Another fun note about the Oculus rig: it projects things in stereoscopic 3D. The holographic controls in my cockpit were really holographic, and I had a strong sense of depth and space in my cockpit and with the objects outside of it. Overall, it's a really impressive piece of kit, and this was just with one of the developer models. The actual consumer device will have higher resolution.

I was getting the hang of it, now. I released the trigger and fired a new storm of missiles, annihilating another games journalist. As his Einherji exploded, the game paused and a message floated in space: The Amarr side had won, and I had scored 540 points. Amarr Victor, I thought ironically.

As I pulled off the Oculus eyephones and struggled a bit to get my bearings after experiencing the vivid virtual environment, I heard The Mittani, who turned out to have been my wingmate on the Amarrian side, as he proclaimed the demo to have been 'incredibly cool'. We caught up with Mr. Lander again after the demo, and pestered him with questions about whether CCP was thinking seriously about productizing this. He said that this was just a demonstration and that there is nothing planned at this time as the Oculus rig itself is still under development. I think he could see the spark of excitement in the two of us, however, as we had been openly skeptical before trying the demo; now we wanted to buy the thing and face off against our friends. 

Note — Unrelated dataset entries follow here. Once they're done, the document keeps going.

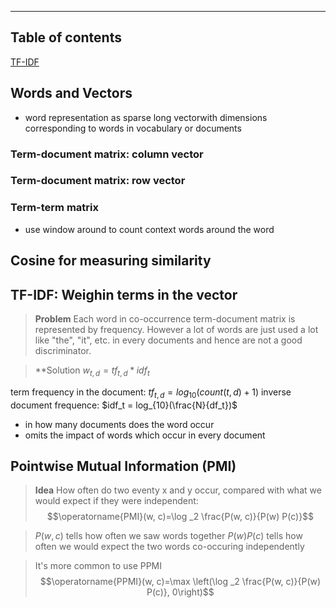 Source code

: ***
## Table of contents
[TF-IDF](##TF-IDF)



## Words and Vectors
- word representation as sparse long vectorwith dimensions corresponding to words in vocabulary or documents
### Term-document matrix: column vector
### Term-document matrix: row vector
### Term-term matrix
- use window around to count context words around the word

## Cosine for measuring similarity

## TF-IDF: Weighin terms in the vector

> **Problem**
> Each word in co-occurrence term-document matrix is represented by frequency. However a lot of words are just used a lot like "the", "it", etc. in every documents and hence are not a good discriminator.

> **Solution
> $w_{t,d} = tf_{t,d} * idf_t$

term frequency in the document: $tf_{t,d} = log_{10}(count(t,d)+1)$ 
inverse document frequence: $idf_t = log_{10}(\frac{N}{df_t})$
- in how many documents does the word occur
- omits the impact of words which occur in every document

## Pointwise Mutual Information (PMI)

>**Idea**
>How often do two eventy x and y occur, compared with what we would expect if they were independent: $$\operatorname{PMI}(w, c)=\log _2 \frac{P(w, c)}{P(w) P(c)}$$

> $P(w,c)$ tells how often we saw words together
> $P(w)P(c)$ tells how often we would expect the two words co-occuring independently

>It's more common to use PPMI$$\operatorname{PPMI}(w, c)=\max \left(\log _2 \frac{P(w, c)}{P(w) P(c)}, 0\right)$$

If anything comes of this demonstration, it will be a long way off. The challenges are significant - the specialized hardware alone will present a barrier to entry for many players. But CCP has the beginnings of something that could be the hardcore PC-hugging EVE player's answer to DUST 514: an incredibly fun space dogfighting simulation in a smooth, well-integrated VR environment with a substantial player base that is familiar with the property. This might just give them an advantage in a new field of gaming.